Scan the records beneath this line for the line holding "In StoreCart I" and the line holding "to do that?", then transcribe exactly those two and all lines between.
..............................
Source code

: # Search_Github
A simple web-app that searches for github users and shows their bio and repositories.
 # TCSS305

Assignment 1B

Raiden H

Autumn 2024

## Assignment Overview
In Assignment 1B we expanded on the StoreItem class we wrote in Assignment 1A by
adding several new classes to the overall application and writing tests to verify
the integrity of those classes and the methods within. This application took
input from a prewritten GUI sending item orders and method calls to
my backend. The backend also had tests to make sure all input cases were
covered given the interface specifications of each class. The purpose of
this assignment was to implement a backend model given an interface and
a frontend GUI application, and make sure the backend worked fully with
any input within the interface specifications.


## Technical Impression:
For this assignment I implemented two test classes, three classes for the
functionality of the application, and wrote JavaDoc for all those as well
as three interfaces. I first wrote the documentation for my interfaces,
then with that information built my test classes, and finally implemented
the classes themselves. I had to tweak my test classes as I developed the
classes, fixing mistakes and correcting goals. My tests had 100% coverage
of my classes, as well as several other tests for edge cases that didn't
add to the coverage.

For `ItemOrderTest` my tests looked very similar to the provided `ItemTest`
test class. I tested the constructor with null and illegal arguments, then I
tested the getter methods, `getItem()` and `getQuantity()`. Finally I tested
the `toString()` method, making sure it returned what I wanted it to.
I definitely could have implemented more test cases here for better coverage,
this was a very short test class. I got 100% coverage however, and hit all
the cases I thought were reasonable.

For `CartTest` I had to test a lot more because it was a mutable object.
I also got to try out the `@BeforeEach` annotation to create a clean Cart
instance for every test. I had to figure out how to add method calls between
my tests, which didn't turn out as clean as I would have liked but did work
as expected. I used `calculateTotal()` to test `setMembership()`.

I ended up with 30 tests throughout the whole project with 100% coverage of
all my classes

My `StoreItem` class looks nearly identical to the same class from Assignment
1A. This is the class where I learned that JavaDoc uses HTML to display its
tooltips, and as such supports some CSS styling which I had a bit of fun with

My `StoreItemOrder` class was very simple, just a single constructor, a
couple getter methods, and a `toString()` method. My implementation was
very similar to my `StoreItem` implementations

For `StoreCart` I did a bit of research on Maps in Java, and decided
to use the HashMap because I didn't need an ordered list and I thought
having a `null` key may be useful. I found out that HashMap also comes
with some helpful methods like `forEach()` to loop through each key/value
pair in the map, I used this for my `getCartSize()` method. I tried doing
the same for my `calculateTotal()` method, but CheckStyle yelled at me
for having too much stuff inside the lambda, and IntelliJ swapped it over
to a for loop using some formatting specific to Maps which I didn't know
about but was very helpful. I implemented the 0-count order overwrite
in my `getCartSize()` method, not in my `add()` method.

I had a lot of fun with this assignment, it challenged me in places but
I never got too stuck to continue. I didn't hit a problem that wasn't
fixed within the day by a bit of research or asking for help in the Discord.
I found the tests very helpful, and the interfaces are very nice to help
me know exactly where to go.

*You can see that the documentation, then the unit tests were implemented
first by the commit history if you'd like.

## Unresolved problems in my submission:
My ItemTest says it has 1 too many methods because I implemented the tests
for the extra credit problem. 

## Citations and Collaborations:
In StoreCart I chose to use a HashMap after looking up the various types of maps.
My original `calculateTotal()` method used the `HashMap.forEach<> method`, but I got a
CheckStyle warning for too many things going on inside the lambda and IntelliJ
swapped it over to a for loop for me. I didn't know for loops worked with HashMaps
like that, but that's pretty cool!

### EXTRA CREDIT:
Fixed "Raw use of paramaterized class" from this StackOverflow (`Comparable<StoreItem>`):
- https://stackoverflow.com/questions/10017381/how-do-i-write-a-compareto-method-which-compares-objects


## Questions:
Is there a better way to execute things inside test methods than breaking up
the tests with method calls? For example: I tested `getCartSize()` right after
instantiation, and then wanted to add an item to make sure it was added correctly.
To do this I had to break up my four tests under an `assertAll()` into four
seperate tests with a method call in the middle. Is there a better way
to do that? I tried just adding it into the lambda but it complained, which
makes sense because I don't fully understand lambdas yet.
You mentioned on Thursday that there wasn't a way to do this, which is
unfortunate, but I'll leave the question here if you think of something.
..............................
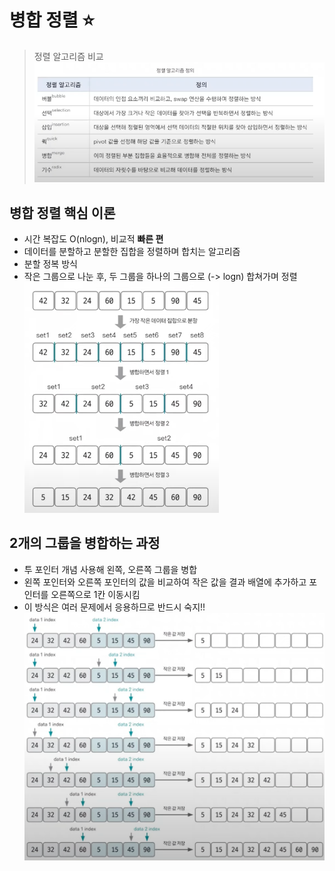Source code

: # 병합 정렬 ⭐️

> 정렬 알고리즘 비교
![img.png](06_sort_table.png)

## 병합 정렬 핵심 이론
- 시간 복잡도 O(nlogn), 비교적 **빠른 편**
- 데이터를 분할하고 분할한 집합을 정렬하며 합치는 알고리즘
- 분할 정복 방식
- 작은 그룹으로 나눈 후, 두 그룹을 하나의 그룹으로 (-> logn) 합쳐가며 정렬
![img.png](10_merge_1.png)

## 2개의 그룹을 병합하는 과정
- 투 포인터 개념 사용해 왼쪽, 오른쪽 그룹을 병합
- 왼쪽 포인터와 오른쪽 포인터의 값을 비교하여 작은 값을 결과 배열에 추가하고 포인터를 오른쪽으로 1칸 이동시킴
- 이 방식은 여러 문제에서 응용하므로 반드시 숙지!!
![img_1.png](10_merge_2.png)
..............................
» **OUTPUT OF THE EXERCISE**:
In StoreCart I chose to use a HashMap after looking up the various types of maps.
My original `calculateTotal()` method used the `HashMap.forEach<> method`, but I got a
CheckStyle warning for too many things going on inside the lambda and IntelliJ
swapped it over to a for loop for me. I didn't know for loops worked with HashMaps
like that, but that's pretty cool!

### EXTRA CREDIT:
Fixed "Raw use of paramaterized class" from this StackOverflow (`Comparable<StoreItem>`):
- https://stackoverflow.com/questions/10017381/how-do-i-write-a-compareto-method-which-compares-objects


## Questions:
Is there a better way to execute things inside test methods than breaking up
the tests with method calls? For example: I tested `getCartSize()` right after
instantiation, and then wanted to add an item to make sure it was added correctly.
To do this I had to break up my four tests under an `assertAll()` into four
seperate tests with a method call in the middle. Is there a better way
to do that? I tried just adding it into the lambda but it complained, which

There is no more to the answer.